2002 Denver Annual Meeting (October 27-30, 2002)

Paper No. 6
Presentation Time: 9:15 AM

MICROPROBE MONAZITE GEOCHRONOLOGY OF FOOTWALL ROCKS BENEATH THE SUDBURY IGNEOUS COMPLEX


HALL, Douglas C.1, BOAST, Michelle2 and SPRAY, John G.2, (1)Electron Microscopy Unit, Univ of New Brunswick, Bailey Drive, Fredericton, NB E3B 6E1, Canada, (2)Planetary and Space Science Centre, Department of Geology, University of New Brunswick, 2 Bailey Drive, Fredericton, NB E3B 5A3, Canada, dhall@unb.ca

This work reports the results of U-Th-Pb dating of monazites from beneath the Sudbury igneous complex (SIC), Canada. The SIC is currently exposed as a 2.5 km thick, elliptical shaped body (60 x 30 km). The SIC represents the remains of an impact melt sheet formed at 1.85 Ga by the hypervelocity impact of a meteorite or comet. The Sudbury impact structure is estimated to be at least 250 km in diameter and the melt sheet originally 100 km in diameter. Studies of the metamorphic aureole at the northern rim of the SIC reveal an innermost pyroxene hornfels facies zone (200 m wide); a hornblende hornfels facies zone (up to 400 m wide); and an outer zone of plagioclase and quartz recrystallisation that equates to the albite-epidote hornfels facies. The aureole has a total thickness of 1.5 km. In order to attempt to understand the evolution of the metamorphic aureole in the context of pre, syn- and post-impact metamorphism, we have performed detailed microprobe geochronology on samples of footwall rocks beneath the SIC. We have analyzed 25 grains from two polished thin sections, one section (MM-43) from 270 m from the SIC and one (MM-45) at 560 m from the SIC. The results show that individual monazite grains show complex U-Th-Pb distributions and multiple age populations. Compositional domains do not necessarily match age domains, and different grains in the same thin section can show different age populations. However, four broad age populations are recognized: (1) 2.65 Ga, (2) 2.5-2.3 Ga, (3) 2.2 Ga and (4) 1.8 Ga. The younger age is present only in the sample closest to the SIC. The distal sample averages 2.65 Ga.
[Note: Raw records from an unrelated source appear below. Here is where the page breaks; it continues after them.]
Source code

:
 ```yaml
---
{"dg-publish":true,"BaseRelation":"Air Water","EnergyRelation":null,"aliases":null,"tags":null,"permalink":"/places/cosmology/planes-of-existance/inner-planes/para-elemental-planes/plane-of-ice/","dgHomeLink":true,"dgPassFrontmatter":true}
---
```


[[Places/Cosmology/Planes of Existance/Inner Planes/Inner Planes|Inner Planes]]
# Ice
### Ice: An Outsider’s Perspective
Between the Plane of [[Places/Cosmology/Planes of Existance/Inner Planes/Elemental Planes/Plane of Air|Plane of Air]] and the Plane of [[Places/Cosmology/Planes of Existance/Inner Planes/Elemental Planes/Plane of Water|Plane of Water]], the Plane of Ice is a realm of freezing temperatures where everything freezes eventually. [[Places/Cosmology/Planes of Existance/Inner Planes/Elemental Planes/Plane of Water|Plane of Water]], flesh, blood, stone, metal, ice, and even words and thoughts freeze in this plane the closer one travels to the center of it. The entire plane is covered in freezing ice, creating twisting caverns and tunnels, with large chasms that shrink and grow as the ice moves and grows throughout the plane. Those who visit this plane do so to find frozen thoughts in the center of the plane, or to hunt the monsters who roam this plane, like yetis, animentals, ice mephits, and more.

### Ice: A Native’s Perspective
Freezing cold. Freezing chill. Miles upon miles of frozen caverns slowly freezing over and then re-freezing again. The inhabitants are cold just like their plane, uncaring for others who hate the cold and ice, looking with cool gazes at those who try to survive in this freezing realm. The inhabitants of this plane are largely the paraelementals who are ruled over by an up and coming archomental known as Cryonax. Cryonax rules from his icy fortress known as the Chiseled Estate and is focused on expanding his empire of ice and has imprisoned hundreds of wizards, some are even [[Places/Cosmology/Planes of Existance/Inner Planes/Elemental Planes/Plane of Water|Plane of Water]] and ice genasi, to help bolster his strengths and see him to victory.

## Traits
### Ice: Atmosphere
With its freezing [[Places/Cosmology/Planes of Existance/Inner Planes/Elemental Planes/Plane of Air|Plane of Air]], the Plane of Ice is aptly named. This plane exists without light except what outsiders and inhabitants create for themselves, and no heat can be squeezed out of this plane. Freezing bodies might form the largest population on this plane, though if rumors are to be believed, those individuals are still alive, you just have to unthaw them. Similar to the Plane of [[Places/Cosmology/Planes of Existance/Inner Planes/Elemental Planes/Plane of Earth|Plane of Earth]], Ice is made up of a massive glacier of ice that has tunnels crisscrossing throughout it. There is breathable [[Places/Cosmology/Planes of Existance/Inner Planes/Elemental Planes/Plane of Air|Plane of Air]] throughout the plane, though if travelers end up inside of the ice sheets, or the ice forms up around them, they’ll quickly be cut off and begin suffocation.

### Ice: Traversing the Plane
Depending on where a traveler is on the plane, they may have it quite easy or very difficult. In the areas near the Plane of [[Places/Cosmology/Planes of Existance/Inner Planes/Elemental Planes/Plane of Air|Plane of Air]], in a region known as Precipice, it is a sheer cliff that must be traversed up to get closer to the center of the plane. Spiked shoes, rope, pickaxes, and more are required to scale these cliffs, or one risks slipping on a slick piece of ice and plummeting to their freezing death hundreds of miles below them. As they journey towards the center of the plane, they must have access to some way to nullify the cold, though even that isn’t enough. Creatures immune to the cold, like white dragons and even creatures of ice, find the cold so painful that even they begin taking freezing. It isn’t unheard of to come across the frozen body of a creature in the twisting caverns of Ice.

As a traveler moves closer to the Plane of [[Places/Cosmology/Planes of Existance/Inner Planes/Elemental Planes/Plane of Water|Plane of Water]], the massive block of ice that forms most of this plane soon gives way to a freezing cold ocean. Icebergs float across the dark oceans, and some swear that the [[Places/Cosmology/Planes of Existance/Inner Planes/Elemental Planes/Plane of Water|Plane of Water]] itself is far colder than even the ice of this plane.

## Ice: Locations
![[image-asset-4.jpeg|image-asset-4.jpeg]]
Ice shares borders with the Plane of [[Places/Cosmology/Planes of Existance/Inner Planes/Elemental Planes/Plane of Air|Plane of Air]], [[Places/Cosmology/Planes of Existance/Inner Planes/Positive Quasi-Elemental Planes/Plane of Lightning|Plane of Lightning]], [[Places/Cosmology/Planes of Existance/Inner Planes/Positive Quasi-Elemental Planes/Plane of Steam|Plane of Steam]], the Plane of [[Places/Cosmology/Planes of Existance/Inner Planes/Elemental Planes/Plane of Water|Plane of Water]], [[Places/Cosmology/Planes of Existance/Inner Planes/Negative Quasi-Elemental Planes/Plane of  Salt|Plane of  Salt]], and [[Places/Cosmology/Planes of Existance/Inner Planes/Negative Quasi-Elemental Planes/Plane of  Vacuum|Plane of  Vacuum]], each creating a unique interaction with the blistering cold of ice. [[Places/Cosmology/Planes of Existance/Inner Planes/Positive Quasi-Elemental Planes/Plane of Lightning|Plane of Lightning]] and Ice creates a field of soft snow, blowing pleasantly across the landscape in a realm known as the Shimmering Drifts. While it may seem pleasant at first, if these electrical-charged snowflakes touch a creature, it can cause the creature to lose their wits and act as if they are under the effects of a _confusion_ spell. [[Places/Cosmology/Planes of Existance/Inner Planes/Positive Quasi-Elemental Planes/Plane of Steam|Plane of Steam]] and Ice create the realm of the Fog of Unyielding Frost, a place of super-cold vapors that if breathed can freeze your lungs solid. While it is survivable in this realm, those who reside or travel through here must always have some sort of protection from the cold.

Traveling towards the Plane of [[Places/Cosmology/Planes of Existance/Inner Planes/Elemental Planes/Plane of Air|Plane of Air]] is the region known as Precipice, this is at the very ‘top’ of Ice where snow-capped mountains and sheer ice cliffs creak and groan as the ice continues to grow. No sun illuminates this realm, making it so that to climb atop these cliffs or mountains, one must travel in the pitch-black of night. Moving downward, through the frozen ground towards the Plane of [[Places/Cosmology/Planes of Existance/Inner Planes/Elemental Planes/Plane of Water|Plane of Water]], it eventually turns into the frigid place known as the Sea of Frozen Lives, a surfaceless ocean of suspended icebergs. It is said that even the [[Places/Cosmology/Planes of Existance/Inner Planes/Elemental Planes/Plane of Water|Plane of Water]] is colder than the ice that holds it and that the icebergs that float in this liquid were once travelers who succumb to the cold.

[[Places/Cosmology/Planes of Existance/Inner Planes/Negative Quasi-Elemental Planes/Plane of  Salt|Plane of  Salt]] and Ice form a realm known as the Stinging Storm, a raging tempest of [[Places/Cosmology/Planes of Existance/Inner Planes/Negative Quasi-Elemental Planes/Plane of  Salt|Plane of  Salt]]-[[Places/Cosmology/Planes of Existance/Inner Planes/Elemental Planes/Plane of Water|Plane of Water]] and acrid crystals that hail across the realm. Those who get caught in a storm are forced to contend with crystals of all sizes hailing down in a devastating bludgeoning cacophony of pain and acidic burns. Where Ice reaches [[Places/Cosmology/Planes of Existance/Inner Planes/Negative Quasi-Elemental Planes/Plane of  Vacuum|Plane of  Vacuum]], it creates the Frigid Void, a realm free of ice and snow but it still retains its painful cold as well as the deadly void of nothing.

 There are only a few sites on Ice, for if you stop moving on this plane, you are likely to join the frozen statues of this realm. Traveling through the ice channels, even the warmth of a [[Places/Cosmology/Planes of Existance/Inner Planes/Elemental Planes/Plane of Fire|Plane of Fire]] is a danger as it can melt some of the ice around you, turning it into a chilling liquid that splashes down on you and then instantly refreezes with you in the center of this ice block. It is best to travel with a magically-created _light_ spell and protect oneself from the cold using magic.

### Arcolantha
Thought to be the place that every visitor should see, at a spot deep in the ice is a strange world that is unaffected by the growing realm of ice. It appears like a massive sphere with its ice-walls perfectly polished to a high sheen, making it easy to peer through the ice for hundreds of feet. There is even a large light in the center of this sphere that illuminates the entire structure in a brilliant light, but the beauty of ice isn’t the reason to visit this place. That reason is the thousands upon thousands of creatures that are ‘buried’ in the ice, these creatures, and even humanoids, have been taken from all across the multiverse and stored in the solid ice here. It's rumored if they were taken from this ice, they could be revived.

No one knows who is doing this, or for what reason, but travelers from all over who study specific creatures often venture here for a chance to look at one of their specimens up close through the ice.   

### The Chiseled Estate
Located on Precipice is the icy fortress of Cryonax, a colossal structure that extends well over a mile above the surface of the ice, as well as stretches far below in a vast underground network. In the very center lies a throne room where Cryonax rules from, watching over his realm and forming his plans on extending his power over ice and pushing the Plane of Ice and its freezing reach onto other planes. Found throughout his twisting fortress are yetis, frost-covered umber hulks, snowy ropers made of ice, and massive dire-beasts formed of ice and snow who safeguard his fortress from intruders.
These age populations coincide with known geological events in the region: (1) Kenoran metamorphism and anatexis of granitoid gneisses, with the production of the Cartier granites, which occupy much of the North Range of the SIC; (2) lower Huronian basic igneous activity, including gabbro-anorthosite complex formation (e.g., East Bull Lake) and intrusion of the Creighton and Murray granites in the South Range, all of which may coincide with so-called Blezardian metamorphism and anatexis. The Matachewan dyke swarm was intruded at 2.45 Ga; (3) regional-scale intrusion of the Nipissing dyke-sill system and (4) generation of the Sudbury impact structure.